# new split orienting but not foraging?



## BradC (Apr 4, 2015)

My local guy told me that even though they are doing orientation flights, it could be a few more days before they start foraging. They will slowly start getting farther away from the colony.


----------



## JakeDatc (Apr 19, 2010)

Thanks Brad. i keep peeking in the top to make sure they are still all there and busy. Queen is roaming the newly hatched comb and saw her laying so i just have to let them do it. painted up a 2nd level to put on soon enough once another frame or 2 of the capped brood i put in emerge out.


----------



## Stlnifr (Sep 12, 2010)

I use election posters as water proof lids also.


----------



## Grasshopper (Apr 20, 2013)

If you made your nuc up with capped brood, then they will hatch and have to mature enough to perform the other jobs. Orientation comes a little later. I would feed them a little because it will take a week or two before you have enough bees to care for brood AND forage.

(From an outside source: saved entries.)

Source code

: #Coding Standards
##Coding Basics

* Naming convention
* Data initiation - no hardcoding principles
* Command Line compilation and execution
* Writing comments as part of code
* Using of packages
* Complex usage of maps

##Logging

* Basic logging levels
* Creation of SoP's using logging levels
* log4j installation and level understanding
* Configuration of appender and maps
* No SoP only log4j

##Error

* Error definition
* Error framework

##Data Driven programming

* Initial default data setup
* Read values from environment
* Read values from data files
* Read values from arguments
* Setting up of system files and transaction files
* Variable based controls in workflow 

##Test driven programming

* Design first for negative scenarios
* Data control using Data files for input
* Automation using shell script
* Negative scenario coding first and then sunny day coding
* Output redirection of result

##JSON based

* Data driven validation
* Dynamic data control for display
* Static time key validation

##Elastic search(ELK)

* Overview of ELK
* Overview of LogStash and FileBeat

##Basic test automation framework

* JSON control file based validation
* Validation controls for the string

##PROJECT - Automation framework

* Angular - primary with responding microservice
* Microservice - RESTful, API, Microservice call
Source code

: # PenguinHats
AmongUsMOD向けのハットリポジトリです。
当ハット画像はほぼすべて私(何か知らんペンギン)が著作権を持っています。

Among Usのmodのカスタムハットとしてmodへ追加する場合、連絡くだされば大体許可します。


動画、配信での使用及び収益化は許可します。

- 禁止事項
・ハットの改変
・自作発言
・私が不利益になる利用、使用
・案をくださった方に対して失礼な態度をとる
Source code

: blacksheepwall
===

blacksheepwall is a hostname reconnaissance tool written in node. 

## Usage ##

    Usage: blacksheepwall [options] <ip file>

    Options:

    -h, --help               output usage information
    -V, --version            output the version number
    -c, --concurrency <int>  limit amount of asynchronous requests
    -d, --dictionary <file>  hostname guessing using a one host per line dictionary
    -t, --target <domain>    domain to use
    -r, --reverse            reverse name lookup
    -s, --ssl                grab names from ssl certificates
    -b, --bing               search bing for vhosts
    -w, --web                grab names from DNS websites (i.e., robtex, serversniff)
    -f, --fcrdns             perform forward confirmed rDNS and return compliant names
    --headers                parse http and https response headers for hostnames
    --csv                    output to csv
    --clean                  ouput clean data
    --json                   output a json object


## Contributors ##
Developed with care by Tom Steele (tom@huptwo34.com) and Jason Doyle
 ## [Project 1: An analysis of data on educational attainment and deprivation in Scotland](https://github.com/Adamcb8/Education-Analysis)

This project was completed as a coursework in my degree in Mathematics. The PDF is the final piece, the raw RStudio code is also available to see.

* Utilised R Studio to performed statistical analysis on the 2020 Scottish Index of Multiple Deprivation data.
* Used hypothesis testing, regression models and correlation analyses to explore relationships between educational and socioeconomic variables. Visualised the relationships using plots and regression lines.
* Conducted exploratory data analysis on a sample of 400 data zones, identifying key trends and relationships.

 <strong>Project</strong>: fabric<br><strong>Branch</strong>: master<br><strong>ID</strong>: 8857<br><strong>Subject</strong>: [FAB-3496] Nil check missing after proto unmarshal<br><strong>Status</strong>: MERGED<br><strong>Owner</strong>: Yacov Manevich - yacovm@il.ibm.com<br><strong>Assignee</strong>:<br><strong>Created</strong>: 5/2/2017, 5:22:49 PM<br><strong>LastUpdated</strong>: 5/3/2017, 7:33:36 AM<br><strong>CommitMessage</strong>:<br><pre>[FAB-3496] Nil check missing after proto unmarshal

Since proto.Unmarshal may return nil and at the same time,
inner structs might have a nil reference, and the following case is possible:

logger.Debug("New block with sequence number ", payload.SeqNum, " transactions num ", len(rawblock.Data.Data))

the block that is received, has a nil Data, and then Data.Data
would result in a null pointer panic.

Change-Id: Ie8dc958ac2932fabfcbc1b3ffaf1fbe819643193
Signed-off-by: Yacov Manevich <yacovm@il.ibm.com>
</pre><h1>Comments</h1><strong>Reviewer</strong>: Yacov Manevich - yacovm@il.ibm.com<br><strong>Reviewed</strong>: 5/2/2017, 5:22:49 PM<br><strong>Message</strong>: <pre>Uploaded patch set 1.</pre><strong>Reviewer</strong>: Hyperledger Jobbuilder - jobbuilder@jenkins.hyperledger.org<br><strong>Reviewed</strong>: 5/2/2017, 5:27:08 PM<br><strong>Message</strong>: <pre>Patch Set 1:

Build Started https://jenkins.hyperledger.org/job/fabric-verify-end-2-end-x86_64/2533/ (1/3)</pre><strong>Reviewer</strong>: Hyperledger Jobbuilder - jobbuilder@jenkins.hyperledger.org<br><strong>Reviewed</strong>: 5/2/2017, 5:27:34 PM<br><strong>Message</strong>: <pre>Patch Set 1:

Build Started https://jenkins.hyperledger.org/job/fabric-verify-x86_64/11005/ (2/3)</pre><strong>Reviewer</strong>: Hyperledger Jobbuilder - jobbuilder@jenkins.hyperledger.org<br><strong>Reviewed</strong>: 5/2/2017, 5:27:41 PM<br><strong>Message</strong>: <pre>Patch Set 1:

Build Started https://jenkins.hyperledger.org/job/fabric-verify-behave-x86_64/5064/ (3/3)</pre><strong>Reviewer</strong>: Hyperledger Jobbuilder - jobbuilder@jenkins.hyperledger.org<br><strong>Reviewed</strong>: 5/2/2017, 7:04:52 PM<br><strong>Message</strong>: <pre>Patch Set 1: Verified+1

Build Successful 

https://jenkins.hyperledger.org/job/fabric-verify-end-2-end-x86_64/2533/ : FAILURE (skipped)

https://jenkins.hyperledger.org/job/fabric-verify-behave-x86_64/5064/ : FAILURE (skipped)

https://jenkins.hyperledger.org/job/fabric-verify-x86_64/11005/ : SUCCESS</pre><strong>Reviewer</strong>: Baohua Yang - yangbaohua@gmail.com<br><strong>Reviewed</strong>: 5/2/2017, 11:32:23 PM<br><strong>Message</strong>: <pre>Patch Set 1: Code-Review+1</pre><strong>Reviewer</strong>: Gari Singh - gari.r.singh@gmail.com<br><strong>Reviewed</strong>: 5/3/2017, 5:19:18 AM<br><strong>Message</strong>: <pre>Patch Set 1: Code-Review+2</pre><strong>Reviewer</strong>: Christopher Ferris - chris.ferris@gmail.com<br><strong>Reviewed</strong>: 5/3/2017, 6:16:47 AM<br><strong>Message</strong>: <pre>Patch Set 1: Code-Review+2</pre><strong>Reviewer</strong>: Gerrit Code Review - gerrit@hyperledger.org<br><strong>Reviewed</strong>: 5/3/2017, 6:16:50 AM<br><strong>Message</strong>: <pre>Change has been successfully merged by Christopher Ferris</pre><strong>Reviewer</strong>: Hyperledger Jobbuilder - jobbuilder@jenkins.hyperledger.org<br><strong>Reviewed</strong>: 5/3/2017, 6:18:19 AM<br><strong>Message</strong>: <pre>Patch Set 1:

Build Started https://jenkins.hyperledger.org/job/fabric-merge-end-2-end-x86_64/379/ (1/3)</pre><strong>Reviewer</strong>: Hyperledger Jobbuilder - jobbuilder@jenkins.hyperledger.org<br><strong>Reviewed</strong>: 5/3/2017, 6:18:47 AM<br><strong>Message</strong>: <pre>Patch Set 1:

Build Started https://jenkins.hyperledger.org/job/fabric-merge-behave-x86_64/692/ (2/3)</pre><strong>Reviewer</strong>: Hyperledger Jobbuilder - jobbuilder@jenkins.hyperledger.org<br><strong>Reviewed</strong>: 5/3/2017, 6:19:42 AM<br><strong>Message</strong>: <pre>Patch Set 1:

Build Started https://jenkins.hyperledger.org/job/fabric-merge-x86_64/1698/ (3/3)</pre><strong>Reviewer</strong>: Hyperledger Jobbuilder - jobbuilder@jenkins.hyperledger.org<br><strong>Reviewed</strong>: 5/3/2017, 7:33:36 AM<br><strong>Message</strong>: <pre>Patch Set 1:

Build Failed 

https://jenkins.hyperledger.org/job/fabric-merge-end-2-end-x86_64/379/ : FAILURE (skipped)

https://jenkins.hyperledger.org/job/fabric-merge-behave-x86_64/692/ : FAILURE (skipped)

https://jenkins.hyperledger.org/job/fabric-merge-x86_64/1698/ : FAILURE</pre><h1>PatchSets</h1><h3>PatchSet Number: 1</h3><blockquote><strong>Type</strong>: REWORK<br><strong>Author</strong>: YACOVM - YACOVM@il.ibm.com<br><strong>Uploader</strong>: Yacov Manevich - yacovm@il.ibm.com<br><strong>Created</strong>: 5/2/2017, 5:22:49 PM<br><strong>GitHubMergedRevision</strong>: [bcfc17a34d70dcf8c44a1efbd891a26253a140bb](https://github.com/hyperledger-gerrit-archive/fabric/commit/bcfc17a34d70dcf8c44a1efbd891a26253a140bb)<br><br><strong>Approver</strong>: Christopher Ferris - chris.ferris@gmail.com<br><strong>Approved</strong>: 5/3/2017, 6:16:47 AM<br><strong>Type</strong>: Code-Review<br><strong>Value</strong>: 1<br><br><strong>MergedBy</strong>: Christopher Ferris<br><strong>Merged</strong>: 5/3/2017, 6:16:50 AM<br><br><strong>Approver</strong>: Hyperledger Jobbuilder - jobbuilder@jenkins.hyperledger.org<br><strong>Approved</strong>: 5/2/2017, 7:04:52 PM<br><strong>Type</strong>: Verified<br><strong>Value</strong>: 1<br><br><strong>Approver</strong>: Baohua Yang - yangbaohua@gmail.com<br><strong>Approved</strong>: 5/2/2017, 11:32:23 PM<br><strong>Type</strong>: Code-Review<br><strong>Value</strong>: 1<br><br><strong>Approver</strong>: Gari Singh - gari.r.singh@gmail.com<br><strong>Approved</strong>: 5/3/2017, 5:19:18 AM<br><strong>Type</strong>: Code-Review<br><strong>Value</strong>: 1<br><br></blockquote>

They'll raise brood first and as the numbers increase, you'll see more foraging going on. It always amazes me at how quickly those new nucs take off once the population gets balanced. It's a numbers game for sure.


----------



## JakeDatc (Apr 19, 2010)

Yea, I did see some getting after it yesterday afternoon. I just finished painting a 2nd level for them so I can throw a comb of (likely) syrup from the big hive in there later today. Also want to check on the queen cell i saw them start the other day since i have a fresh frame of eggs i can give them if it isn't looking too good.


----------



## FlowerPlanter (Aug 3, 2011)

When you split them, the foragers went back to the old hive, what you have is lots of nurse bees. Did they have some honey and pollen when you split them?
They will be foraging soon enough.


----------



## JakeDatc (Apr 19, 2010)

Yea, Most of the frames had a nice cap of honey on the top and some edges. I added a frame of open and capped nectar/honey from the other hive and a 2nd box like a feeder but with the option of starting to build too.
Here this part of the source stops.